Housing experts have blasted Labour plans to ban buy-to-let being used on new homes as a “nightmare” claiming it is unworkable and would harm tenants.

In its housing review, led by Sir Michael Lyons, Labour proposes handing councils the power to ban new build houses being left empty or used for buy-to-let.

Labour is proposing giving first-time buyers priority for two months in up to 50 per cent of properties.

But experts have branded the plans unworkable because councils would need to identify the intentions of all buyers, including those with cash.

National Landlords Association chief executive Richard Lambert says: “Without imposing new covenants or planning restrictions, which would risk scaring off investors, homeowners and lenders alike, it remains unclear how they could achieve this goal [of prioritising first-time buyers and blocking buy-to-let].”

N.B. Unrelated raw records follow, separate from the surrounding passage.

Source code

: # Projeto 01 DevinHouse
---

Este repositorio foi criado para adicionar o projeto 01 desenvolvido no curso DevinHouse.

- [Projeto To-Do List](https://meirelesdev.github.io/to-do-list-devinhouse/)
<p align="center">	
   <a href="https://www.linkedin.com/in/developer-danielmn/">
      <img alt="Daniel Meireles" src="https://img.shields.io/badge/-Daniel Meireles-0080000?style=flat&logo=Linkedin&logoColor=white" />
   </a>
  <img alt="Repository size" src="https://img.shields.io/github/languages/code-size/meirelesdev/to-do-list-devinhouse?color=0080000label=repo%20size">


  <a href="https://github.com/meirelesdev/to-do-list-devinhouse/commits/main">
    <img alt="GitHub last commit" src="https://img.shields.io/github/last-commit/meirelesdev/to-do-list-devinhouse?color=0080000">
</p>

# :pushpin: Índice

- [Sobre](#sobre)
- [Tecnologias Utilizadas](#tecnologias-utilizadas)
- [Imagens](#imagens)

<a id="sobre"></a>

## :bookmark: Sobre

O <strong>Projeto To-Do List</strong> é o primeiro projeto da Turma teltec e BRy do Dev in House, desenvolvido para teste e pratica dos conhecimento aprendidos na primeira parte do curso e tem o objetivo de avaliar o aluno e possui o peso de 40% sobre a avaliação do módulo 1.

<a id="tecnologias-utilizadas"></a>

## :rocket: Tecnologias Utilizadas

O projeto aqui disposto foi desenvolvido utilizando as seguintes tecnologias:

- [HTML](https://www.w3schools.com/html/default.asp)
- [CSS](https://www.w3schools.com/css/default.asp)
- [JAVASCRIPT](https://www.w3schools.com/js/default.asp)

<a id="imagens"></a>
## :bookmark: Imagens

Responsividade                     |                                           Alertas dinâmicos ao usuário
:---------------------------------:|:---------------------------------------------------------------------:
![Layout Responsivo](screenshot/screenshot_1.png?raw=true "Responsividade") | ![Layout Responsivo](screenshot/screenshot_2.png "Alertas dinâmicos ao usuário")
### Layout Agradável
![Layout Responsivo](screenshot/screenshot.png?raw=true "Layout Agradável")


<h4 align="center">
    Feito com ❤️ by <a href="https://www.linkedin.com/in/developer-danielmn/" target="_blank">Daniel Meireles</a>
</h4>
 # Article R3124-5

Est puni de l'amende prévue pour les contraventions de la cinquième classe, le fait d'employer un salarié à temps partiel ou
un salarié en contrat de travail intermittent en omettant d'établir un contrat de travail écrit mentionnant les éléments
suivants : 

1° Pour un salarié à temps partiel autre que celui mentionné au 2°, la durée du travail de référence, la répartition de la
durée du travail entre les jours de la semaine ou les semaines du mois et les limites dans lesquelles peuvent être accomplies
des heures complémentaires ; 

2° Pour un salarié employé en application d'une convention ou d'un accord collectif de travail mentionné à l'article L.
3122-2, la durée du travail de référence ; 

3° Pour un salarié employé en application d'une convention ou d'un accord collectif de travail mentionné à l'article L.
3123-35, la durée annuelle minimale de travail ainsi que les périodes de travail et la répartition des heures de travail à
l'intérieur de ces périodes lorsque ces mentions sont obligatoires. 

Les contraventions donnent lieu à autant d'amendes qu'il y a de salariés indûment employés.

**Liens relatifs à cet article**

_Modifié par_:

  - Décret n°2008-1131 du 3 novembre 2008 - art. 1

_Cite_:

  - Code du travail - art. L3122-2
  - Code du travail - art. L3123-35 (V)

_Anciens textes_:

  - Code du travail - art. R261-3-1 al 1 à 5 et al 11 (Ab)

He adds: “There is very little competition between landlords and first-time buyers. Restricting up to 50 per cent of potential buy-to-let transactions seems unnecessary when just 14 per cent of total mortgage transactions are either buy-to-let or buy-to-let remortgages, and often the types of properties that landlords and first-time buyers are attracted to are very different.”

John Charcol senior technical manager Ray Boulger says the changes would be a “nightmare” to enforce and hurt tenants.

He says: “Why does Labour want to discriminate against tenants? Although there will be a number of people renting who want to buy, there will be some who choose to rent or have no chance of buying.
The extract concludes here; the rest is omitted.